Problem details:
Write out the records again exactly and exclude the pictures.

Collected data
== Segment start ==

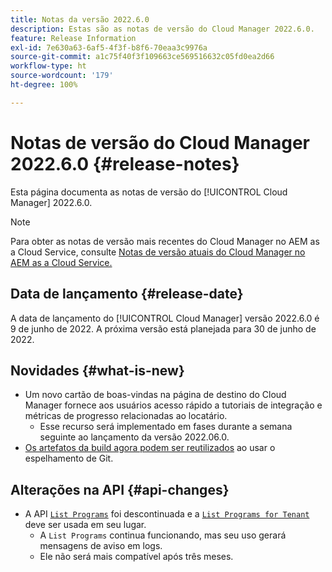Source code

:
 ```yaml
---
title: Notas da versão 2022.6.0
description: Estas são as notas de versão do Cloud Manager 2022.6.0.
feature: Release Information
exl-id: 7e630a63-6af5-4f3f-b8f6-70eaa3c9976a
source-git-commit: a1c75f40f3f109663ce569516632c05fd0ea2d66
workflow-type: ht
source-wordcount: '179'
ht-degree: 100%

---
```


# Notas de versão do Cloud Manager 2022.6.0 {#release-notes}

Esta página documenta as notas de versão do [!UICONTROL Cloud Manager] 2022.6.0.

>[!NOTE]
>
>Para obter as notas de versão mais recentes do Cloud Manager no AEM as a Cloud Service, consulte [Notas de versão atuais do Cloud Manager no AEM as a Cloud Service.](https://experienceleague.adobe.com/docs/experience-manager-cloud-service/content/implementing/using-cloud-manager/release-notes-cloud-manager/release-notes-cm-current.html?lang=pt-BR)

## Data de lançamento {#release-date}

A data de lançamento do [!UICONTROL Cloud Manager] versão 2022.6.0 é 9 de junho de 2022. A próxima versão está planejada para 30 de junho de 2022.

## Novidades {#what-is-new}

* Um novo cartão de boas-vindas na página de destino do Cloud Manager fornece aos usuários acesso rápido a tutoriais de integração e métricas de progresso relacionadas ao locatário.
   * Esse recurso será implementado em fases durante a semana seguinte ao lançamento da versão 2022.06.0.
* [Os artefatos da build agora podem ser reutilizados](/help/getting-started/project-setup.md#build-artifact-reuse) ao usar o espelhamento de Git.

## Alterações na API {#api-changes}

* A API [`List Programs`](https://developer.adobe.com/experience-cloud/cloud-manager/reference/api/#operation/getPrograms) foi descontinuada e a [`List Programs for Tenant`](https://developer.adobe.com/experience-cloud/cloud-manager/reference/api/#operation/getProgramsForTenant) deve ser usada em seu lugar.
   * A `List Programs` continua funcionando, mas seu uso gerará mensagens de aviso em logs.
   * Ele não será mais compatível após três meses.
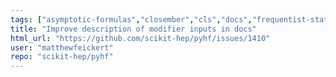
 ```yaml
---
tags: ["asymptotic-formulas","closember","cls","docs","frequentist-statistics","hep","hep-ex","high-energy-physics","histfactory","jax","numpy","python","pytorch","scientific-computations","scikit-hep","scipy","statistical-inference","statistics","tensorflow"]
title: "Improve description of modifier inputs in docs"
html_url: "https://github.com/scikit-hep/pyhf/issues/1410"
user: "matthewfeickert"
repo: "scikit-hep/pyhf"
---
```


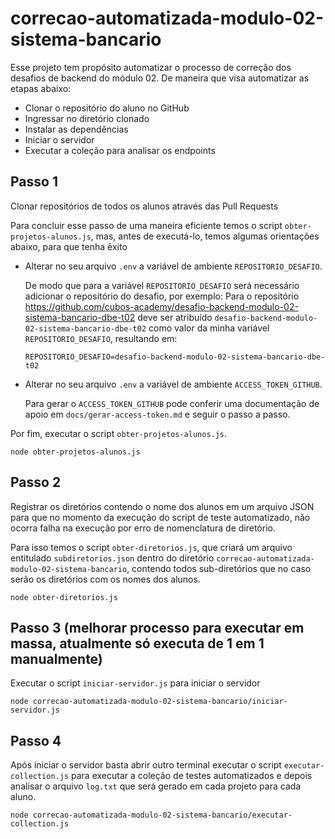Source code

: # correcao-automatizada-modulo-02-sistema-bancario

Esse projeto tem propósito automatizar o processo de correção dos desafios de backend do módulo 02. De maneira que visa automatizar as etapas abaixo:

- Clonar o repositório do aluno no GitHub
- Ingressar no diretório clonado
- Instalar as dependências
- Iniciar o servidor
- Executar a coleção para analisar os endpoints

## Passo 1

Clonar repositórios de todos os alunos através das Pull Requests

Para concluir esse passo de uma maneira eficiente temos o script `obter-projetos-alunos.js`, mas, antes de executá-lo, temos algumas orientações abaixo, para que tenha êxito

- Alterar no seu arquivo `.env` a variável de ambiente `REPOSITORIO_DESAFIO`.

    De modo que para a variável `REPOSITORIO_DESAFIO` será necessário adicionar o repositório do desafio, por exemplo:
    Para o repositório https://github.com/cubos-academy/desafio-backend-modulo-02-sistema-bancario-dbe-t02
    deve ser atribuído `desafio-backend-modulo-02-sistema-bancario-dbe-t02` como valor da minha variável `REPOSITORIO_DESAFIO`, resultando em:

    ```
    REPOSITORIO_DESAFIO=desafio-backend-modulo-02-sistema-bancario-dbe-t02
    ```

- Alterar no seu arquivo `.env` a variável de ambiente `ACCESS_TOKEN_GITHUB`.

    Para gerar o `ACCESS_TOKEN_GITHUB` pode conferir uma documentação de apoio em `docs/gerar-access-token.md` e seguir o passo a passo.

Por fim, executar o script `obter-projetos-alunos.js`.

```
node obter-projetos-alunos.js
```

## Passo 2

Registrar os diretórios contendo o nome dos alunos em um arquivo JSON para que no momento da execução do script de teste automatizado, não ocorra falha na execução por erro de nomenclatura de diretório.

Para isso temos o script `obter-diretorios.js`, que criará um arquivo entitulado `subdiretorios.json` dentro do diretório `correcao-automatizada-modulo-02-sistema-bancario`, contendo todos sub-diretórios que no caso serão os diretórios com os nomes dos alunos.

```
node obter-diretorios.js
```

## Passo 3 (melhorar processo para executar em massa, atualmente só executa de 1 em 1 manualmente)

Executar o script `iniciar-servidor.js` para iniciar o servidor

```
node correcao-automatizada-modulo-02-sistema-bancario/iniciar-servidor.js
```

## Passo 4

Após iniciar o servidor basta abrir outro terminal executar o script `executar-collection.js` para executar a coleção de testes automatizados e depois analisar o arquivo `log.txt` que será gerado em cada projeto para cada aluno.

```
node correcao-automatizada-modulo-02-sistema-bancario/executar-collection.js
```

== Segment end ==

Result of the exercise:
Source code

:
 ```yaml
---
title: Notas da versão 2022.6.0
description: Estas são as notas de versão do Cloud Manager 2022.6.0.
feature: Release Information
exl-id: 7e630a63-6af5-4f3f-b8f6-70eaa3c9976a
source-git-commit: a1c75f40f3f109663ce569516632c05fd0ea2d66
workflow-type: ht
source-wordcount: '179'
ht-degree: 100%

---
```


# Notas de versão do Cloud Manager 2022.6.0 {#release-notes}

Esta página documenta as notas de versão do [!UICONTROL Cloud Manager] 2022.6.0.

>[!NOTE]
>
>Para obter as notas de versão mais recentes do Cloud Manager no AEM as a Cloud Service, consulte [Notas de versão atuais do Cloud Manager no AEM as a Cloud Service.](https://experienceleague.adobe.com/docs/experience-manager-cloud-service/content/implementing/using-cloud-manager/release-notes-cloud-manager/release-notes-cm-current.html?lang=pt-BR)

## Data de lançamento {#release-date}

A data de lançamento do [!UICONTROL Cloud Manager] versão 2022.6.0 é 9 de junho de 2022. A próxima versão está planejada para 30 de junho de 2022.

## Novidades {#what-is-new}

* Um novo cartão de boas-vindas na página de destino do Cloud Manager fornece aos usuários acesso rápido a tutoriais de integração e métricas de progresso relacionadas ao locatário.
   * Esse recurso será implementado em fases durante a semana seguinte ao lançamento da versão 2022.06.0.
* [Os artefatos da build agora podem ser reutilizados](/help/getting-started/project-setup.md#build-artifact-reuse) ao usar o espelhamento de Git.

## Alterações na API {#api-changes}

* A API [`List Programs`](https://developer.adobe.com/experience-cloud/cloud-manager/reference/api/#operation/getPrograms) foi descontinuada e a [`List Programs for Tenant`](https://developer.adobe.com/experience-cloud/cloud-manager/reference/api/#operation/getProgramsForTenant) deve ser usada em seu lugar.
   * A `List Programs` continua funcionando, mas seu uso gerará mensagens de aviso em logs.
   * Ele não será mais compatível após três meses.
 ```yaml
---
tags: ["asymptotic-formulas","closember","cls","docs","frequentist-statistics","hep","hep-ex","high-energy-physics","histfactory","jax","numpy","python","pytorch","scientific-computations","scikit-hep","scipy","statistical-inference","statistics","tensorflow"]
title: "Improve description of modifier inputs in docs"
html_url: "https://github.com/scikit-hep/pyhf/issues/1410"
user: "matthewfeickert"
repo: "scikit-hep/pyhf"
---
```


Source code

: # correcao-automatizada-modulo-02-sistema-bancario

Esse projeto tem propósito automatizar o processo de correção dos desafios de backend do módulo 02. De maneira que visa automatizar as etapas abaixo:

- Clonar o repositório do aluno no GitHub
- Ingressar no diretório clonado
- Instalar as dependências
- Iniciar o servidor
- Executar a coleção para analisar os endpoints

## Passo 1

Clonar repositórios de todos os alunos através das Pull Requests

Para concluir esse passo de uma maneira eficiente temos o script `obter-projetos-alunos.js`, mas, antes de executá-lo, temos algumas orientações abaixo, para que tenha êxito

- Alterar no seu arquivo `.env` a variável de ambiente `REPOSITORIO_DESAFIO`.

    De modo que para a variável `REPOSITORIO_DESAFIO` será necessário adicionar o repositório do desafio, por exemplo:
    Para o repositório https://github.com/cubos-academy/desafio-backend-modulo-02-sistema-bancario-dbe-t02
    deve ser atribuído `desafio-backend-modulo-02-sistema-bancario-dbe-t02` como valor da minha variável `REPOSITORIO_DESAFIO`, resultando em:

    ```
    REPOSITORIO_DESAFIO=desafio-backend-modulo-02-sistema-bancario-dbe-t02
    ```

- Alterar no seu arquivo `.env` a variável de ambiente `ACCESS_TOKEN_GITHUB`.

    Para gerar o `ACCESS_TOKEN_GITHUB` pode conferir uma documentação de apoio em `docs/gerar-access-token.md` e seguir o passo a passo.

Por fim, executar o script `obter-projetos-alunos.js`.

```
node obter-projetos-alunos.js
```

## Passo 2

Registrar os diretórios contendo o nome dos alunos em um arquivo JSON para que no momento da execução do script de teste automatizado, não ocorra falha na execução por erro de nomenclatura de diretório.

Para isso temos o script `obter-diretorios.js`, que criará um arquivo entitulado `subdiretorios.json` dentro do diretório `correcao-automatizada-modulo-02-sistema-bancario`, contendo todos sub-diretórios que no caso serão os diretórios com os nomes dos alunos.

```
node obter-diretorios.js
```

## Passo 3 (melhorar processo para executar em massa, atualmente só executa de 1 em 1 manualmente)

Executar o script `iniciar-servidor.js` para iniciar o servidor

```
node correcao-automatizada-modulo-02-sistema-bancario/iniciar-servidor.js
```

## Passo 4

Após iniciar o servidor basta abrir outro terminal executar o script `executar-collection.js` para executar a coleção de testes automatizados e depois analisar o arquivo `log.txt` que será gerado em cada projeto para cada aluno.

```
node correcao-automatizada-modulo-02-sistema-bancario/executar-collection.js
```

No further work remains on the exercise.